(Extracted information Opens)
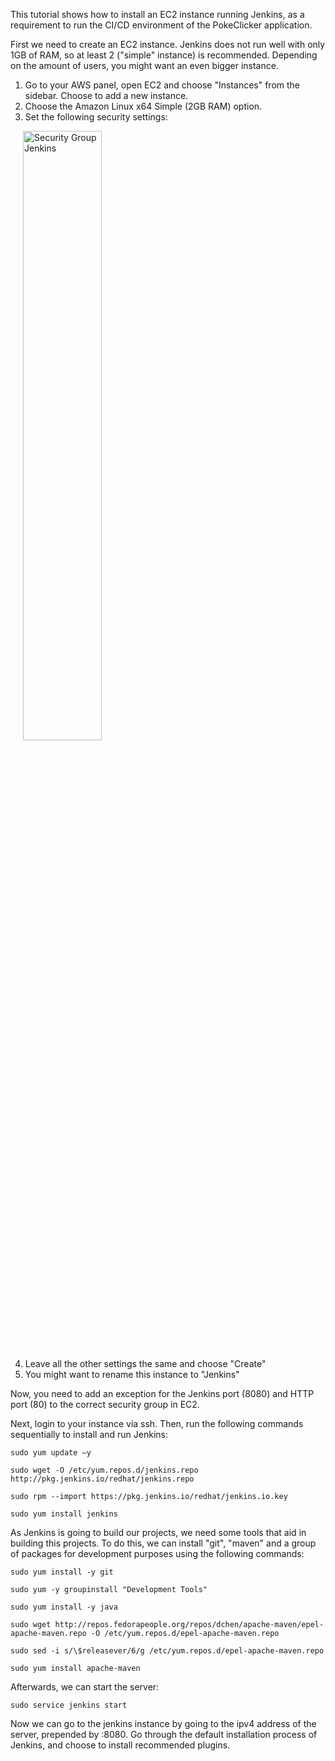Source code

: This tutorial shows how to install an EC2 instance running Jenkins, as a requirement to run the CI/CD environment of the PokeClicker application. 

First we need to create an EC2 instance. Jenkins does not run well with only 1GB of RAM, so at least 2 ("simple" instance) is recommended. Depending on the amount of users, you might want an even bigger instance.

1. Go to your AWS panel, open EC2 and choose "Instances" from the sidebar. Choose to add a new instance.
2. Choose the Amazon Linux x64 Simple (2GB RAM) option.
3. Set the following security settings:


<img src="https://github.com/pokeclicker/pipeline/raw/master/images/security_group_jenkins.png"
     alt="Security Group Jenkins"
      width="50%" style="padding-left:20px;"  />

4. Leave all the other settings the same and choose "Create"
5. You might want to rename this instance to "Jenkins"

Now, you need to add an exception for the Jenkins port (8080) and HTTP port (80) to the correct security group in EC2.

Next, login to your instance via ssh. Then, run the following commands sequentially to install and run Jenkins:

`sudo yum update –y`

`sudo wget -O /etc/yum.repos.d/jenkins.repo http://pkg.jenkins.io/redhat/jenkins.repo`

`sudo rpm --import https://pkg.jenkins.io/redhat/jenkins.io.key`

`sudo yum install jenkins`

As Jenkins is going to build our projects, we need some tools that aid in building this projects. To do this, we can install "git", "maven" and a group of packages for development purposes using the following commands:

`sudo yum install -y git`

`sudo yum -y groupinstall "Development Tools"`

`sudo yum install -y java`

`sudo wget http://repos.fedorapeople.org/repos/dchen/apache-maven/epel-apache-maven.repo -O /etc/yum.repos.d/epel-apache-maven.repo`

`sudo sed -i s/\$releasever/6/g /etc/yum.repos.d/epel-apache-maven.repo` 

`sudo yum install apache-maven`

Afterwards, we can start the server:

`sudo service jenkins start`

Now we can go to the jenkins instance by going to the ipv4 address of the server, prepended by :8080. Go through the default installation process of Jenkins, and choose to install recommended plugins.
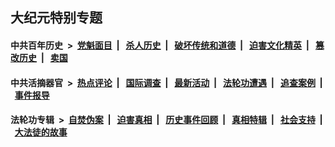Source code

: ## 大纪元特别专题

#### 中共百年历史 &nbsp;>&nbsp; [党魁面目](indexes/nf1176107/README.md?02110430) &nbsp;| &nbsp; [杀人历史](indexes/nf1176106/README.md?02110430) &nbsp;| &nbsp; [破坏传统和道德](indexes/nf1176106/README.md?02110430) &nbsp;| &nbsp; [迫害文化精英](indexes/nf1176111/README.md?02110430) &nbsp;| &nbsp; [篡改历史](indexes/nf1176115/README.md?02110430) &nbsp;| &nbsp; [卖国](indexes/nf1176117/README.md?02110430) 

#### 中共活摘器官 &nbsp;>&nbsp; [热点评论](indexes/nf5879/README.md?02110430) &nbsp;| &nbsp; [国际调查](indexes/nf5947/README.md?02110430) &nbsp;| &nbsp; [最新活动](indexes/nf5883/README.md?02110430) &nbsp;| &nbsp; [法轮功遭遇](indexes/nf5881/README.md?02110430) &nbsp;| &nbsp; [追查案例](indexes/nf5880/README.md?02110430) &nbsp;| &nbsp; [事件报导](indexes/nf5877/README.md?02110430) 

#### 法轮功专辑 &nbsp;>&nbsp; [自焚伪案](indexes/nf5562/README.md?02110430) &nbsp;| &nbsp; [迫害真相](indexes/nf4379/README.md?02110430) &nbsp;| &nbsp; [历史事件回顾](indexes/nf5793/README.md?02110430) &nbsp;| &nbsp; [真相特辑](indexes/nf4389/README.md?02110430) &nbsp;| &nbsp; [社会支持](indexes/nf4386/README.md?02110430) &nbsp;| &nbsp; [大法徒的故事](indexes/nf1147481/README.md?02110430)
(Extracted information Closes)
(Extracted information Opens)
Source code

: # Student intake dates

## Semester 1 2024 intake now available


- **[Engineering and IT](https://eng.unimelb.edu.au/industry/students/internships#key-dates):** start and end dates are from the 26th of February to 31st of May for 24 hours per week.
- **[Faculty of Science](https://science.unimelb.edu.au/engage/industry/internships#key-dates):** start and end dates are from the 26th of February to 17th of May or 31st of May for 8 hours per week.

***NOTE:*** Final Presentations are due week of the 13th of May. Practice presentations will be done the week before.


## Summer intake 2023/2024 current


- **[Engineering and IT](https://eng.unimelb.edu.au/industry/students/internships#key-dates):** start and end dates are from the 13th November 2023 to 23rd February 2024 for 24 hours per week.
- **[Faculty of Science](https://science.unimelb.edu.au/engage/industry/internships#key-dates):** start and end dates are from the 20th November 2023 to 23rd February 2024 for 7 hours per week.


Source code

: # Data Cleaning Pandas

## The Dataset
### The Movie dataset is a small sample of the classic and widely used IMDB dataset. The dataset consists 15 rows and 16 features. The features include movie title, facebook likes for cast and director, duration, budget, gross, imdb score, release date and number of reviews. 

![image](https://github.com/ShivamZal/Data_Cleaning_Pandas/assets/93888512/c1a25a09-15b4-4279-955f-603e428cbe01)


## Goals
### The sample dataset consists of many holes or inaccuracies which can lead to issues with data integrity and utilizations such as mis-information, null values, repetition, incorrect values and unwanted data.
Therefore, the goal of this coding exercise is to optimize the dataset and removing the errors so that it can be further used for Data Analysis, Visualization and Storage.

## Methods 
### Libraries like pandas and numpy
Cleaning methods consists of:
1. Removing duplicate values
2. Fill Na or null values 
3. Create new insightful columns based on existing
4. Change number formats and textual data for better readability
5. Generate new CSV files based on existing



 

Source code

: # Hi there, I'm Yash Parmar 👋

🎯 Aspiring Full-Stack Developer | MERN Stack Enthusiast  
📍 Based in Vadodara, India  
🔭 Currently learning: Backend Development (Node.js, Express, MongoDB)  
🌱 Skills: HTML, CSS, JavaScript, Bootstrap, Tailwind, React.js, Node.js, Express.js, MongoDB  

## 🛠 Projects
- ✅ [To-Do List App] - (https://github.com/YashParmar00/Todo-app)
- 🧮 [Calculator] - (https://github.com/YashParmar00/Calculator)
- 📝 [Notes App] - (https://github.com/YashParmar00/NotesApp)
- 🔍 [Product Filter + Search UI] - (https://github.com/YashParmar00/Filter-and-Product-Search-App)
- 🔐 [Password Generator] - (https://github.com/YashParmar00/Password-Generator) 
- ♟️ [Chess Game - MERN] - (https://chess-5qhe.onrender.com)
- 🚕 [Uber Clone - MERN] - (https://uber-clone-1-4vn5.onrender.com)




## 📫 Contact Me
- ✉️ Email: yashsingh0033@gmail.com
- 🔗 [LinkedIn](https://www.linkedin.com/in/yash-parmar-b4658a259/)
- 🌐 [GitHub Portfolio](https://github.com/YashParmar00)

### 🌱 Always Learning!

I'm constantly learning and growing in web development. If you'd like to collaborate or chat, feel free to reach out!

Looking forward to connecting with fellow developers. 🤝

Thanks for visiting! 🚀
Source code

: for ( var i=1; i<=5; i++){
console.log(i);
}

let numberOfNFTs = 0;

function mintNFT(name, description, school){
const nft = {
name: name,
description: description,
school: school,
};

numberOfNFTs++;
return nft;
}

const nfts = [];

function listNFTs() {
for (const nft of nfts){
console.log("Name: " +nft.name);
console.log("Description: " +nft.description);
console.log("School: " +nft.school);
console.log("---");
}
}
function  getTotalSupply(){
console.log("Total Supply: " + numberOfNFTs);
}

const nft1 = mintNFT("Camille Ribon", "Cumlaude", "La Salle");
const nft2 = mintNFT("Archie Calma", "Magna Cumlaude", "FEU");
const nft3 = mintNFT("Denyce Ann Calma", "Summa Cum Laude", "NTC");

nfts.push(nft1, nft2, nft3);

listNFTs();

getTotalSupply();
(Extracted information Closes)
(Extracted information Opens)
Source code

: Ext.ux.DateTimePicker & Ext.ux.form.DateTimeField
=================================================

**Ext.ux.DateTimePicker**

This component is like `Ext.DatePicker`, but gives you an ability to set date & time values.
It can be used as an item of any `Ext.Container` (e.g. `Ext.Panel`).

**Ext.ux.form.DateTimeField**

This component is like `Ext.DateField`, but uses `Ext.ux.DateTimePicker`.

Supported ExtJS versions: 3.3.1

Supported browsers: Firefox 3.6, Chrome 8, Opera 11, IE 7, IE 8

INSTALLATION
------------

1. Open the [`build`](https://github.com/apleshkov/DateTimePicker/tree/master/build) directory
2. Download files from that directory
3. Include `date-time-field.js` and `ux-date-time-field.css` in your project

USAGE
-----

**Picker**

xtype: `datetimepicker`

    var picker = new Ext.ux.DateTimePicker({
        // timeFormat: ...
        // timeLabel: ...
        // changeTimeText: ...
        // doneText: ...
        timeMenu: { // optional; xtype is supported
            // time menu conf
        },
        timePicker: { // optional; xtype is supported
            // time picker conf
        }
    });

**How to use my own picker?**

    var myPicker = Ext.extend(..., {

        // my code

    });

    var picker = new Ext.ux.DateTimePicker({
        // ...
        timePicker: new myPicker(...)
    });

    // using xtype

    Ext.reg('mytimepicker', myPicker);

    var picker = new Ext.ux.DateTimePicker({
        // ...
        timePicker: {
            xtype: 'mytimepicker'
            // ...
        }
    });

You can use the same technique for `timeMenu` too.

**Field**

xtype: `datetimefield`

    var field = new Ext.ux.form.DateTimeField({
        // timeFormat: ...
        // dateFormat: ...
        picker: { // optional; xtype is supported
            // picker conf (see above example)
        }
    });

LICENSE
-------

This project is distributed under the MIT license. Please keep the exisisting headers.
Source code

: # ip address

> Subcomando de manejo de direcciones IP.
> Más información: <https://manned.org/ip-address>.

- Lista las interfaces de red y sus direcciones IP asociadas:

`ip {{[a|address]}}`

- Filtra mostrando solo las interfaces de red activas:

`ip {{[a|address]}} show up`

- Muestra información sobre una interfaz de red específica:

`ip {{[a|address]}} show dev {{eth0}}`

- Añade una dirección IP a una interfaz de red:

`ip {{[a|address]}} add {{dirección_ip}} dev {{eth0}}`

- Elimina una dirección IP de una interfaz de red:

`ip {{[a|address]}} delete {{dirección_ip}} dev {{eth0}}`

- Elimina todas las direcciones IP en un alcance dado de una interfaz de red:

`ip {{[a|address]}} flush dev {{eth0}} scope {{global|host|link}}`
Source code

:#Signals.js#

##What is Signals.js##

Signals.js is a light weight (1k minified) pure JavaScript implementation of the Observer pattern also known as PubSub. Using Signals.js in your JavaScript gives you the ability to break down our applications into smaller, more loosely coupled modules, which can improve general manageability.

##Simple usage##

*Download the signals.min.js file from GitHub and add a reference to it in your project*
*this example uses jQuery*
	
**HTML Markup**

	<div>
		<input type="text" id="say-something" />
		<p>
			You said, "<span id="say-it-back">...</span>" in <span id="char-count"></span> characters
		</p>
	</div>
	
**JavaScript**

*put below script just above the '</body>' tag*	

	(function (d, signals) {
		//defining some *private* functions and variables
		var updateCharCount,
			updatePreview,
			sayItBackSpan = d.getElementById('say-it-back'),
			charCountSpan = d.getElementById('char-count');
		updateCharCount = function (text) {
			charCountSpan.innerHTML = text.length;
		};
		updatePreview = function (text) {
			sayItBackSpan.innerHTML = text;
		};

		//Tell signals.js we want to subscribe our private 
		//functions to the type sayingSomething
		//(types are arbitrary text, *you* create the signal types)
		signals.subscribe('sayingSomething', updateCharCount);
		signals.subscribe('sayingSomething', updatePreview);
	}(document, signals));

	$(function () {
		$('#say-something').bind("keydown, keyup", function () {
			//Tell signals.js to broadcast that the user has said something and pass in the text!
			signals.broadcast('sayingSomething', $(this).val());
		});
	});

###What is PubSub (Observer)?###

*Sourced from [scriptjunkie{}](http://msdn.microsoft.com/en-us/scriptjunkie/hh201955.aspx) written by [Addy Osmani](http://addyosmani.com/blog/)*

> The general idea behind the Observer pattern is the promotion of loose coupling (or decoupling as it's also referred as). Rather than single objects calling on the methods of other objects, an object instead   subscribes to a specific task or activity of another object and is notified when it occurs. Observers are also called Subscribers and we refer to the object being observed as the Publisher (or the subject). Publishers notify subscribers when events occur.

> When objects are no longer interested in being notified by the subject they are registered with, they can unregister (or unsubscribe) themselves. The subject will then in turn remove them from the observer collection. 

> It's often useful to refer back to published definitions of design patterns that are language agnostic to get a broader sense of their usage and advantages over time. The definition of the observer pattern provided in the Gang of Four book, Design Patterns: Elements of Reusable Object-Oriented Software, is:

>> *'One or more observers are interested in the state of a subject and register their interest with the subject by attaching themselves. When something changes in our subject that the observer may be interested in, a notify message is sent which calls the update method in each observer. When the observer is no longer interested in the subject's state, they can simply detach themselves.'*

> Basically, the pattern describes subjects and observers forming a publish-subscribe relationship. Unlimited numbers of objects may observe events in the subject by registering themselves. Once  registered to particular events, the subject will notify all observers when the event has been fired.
(Extracted information Closes)
» **Task**: For every line in the listing above that contains "private", copy that line.

» **Task answer**:
		//defining some *private* functions and variables
		//Tell signals.js we want to subscribe our private 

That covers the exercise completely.